What had he seen last night? Why was everything in flames? Where was the toaster? He dismissed these aberrant thoughts as leftover dreams from the night before, but the disquieting murmurs still remained packed tightly in a ball lodged deep in his brain.
It was here again. The great turquoise planet bore its presence into Dr. Wagner’s mind as the vertiginous darkness inundated his body. The impending desolation distended in his head, expanding and filling every crevice until exploding in a fiery cataclysm spread across the land and seas of the globe before him. Dr. Wagner had witnessed the prophecy of destruction for another night.
The timid enigmatic man was no longer; Dr. Wagner’s psychosis was developing at an alarming rate and he knew it. Steadily his mind was coming to the conclusion that the fires were not restrained to his dreams but a prophecy for reality. Dr. Wagner shakily prepared himself for work, the ever-present destruction of humanity in the forefront of his attention.
“Turkey again—,“ Dr. Solokov cut her sentence short at the sight of her colleague, who was sitting in the break room bathed in a small pool of sweat. Dr. Wagner had entered the room but once again was trapped in the peculiar absence of the toaster he had once so fondly used every lunch. “Solokov, w-where did the toaster go? I could’ve sworn—” Dr. Wagner paused as just as the words had touched the air, his eyes fell down on the small black box sitting on the table in front of him. “Are you alright doctor—,“ Dr. Solokov was cut short once again as Dr. Wagner hurriedly left the laboratory, drops of sweat trailing him.
Dr. Wagner rushed home, visions of fire had leapt towards him along his journey home. The trees bordering the street bore the semblance of the same perennial pyres fated to doom the planet.
Once more, hallucinations of armageddon penetrated every iota of every neuron within his brain. The veracity of the prophecy rocked him into a state between awake and asleep. A no man’s land where the dream world poured into the real and Dr. Wagner, no longer a viewer in the relative safety of space, was reeled into a front row seat to humanities’ death knell.
Dr.
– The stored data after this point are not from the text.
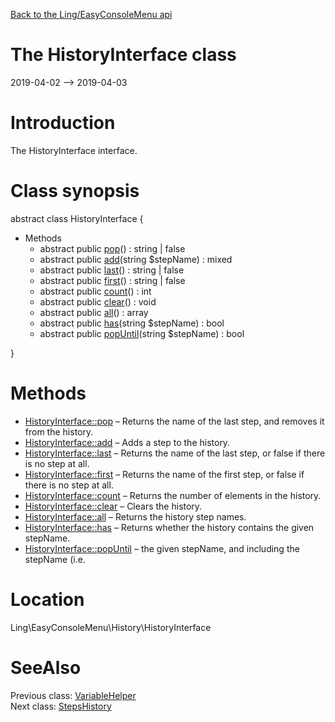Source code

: [Back to the Ling/EasyConsoleMenu api](https://github.com/lingtalfi/EasyConsoleMenu/blob/master/doc/api/Ling/EasyConsoleMenu.md)



The HistoryInterface class
================
2019-04-02 --> 2019-04-03






Introduction
============

The HistoryInterface interface.



Class synopsis
==============


abstract class <span class="pl-k">HistoryInterface</span>  {

- Methods
    - abstract public [pop](https://github.com/lingtalfi/EasyConsoleMenu/blob/master/doc/api/Ling/EasyConsoleMenu/History/HistoryInterface/pop.md)() : string | false
    - abstract public [add](https://github.com/lingtalfi/EasyConsoleMenu/blob/master/doc/api/Ling/EasyConsoleMenu/History/HistoryInterface/add.md)(string $stepName) : mixed
    - abstract public [last](https://github.com/lingtalfi/EasyConsoleMenu/blob/master/doc/api/Ling/EasyConsoleMenu/History/HistoryInterface/last.md)() : string | false
    - abstract public [first](https://github.com/lingtalfi/EasyConsoleMenu/blob/master/doc/api/Ling/EasyConsoleMenu/History/HistoryInterface/first.md)() : string | false
    - abstract public [count](https://github.com/lingtalfi/EasyConsoleMenu/blob/master/doc/api/Ling/EasyConsoleMenu/History/HistoryInterface/count.md)() : int
    - abstract public [clear](https://github.com/lingtalfi/EasyConsoleMenu/blob/master/doc/api/Ling/EasyConsoleMenu/History/HistoryInterface/clear.md)() : void
    - abstract public [all](https://github.com/lingtalfi/EasyConsoleMenu/blob/master/doc/api/Ling/EasyConsoleMenu/History/HistoryInterface/all.md)() : array
    - abstract public [has](https://github.com/lingtalfi/EasyConsoleMenu/blob/master/doc/api/Ling/EasyConsoleMenu/History/HistoryInterface/has.md)(string $stepName) : bool
    - abstract public [popUntil](https://github.com/lingtalfi/EasyConsoleMenu/blob/master/doc/api/Ling/EasyConsoleMenu/History/HistoryInterface/popUntil.md)(string $stepName) : bool

}






Methods
==============

- [HistoryInterface::pop](https://github.com/lingtalfi/EasyConsoleMenu/blob/master/doc/api/Ling/EasyConsoleMenu/History/HistoryInterface/pop.md) &ndash; Returns the name of the last step, and removes it from the history.
- [HistoryInterface::add](https://github.com/lingtalfi/EasyConsoleMenu/blob/master/doc/api/Ling/EasyConsoleMenu/History/HistoryInterface/add.md) &ndash; Adds a step to the history.
- [HistoryInterface::last](https://github.com/lingtalfi/EasyConsoleMenu/blob/master/doc/api/Ling/EasyConsoleMenu/History/HistoryInterface/last.md) &ndash; Returns the name of the last step, or false if there is no step at all.
- [HistoryInterface::first](https://github.com/lingtalfi/EasyConsoleMenu/blob/master/doc/api/Ling/EasyConsoleMenu/History/HistoryInterface/first.md) &ndash; Returns the name of the first step, or false if there is no step at all.
- [HistoryInterface::count](https://github.com/lingtalfi/EasyConsoleMenu/blob/master/doc/api/Ling/EasyConsoleMenu/History/HistoryInterface/count.md) &ndash; Returns the number of elements in the history.
- [HistoryInterface::clear](https://github.com/lingtalfi/EasyConsoleMenu/blob/master/doc/api/Ling/EasyConsoleMenu/History/HistoryInterface/clear.md) &ndash; Clears the history.
- [HistoryInterface::all](https://github.com/lingtalfi/EasyConsoleMenu/blob/master/doc/api/Ling/EasyConsoleMenu/History/HistoryInterface/all.md) &ndash; Returns the history step names.
- [HistoryInterface::has](https://github.com/lingtalfi/EasyConsoleMenu/blob/master/doc/api/Ling/EasyConsoleMenu/History/HistoryInterface/has.md) &ndash; Returns whether the history contains the given stepName.
- [HistoryInterface::popUntil](https://github.com/lingtalfi/EasyConsoleMenu/blob/master/doc/api/Ling/EasyConsoleMenu/History/HistoryInterface/popUntil.md) &ndash; the given stepName, and including the stepName (i.e.





Location
=============
Ling\EasyConsoleMenu\History\HistoryInterface


SeeAlso
==============
Previous class: [VariableHelper](https://github.com/lingtalfi/EasyConsoleMenu/blob/master/doc/api/Ling/EasyConsoleMenu/Helper/VariableHelper.md)<br>Next class: [StepsHistory](https://github.com/lingtalfi/EasyConsoleMenu/blob/master/doc/api/Ling/EasyConsoleMenu/History/StepsHistory.md)<br>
Wagner had traversed the gaps of reality and not come out unscathed. On the fourth day, as he entered his laboratory, Dr. Wagner collapsed on the floor. Dr. Solokov let out a shriek as he hit the ground. With the ambivalent vacuum tubes around him, the calming hum filled the silence once more.
Dr. Wagner was not alright. Inside his cranium lay a tumor two inches in diameter, nestled between the occipital and temporal lobes of the brain.
Within two weeks Dr. Wagner would suffer a brain hemorrhage and pass away.
In a few years, the United States would start the deployment of ground troops in Vietnam to press the Cold War further.
A few years after that, George Lucas will have the first inkling of a thought towards what will become Star Wars.
Back in the laboratory one of the vacuum tubes’ filaments burnt out.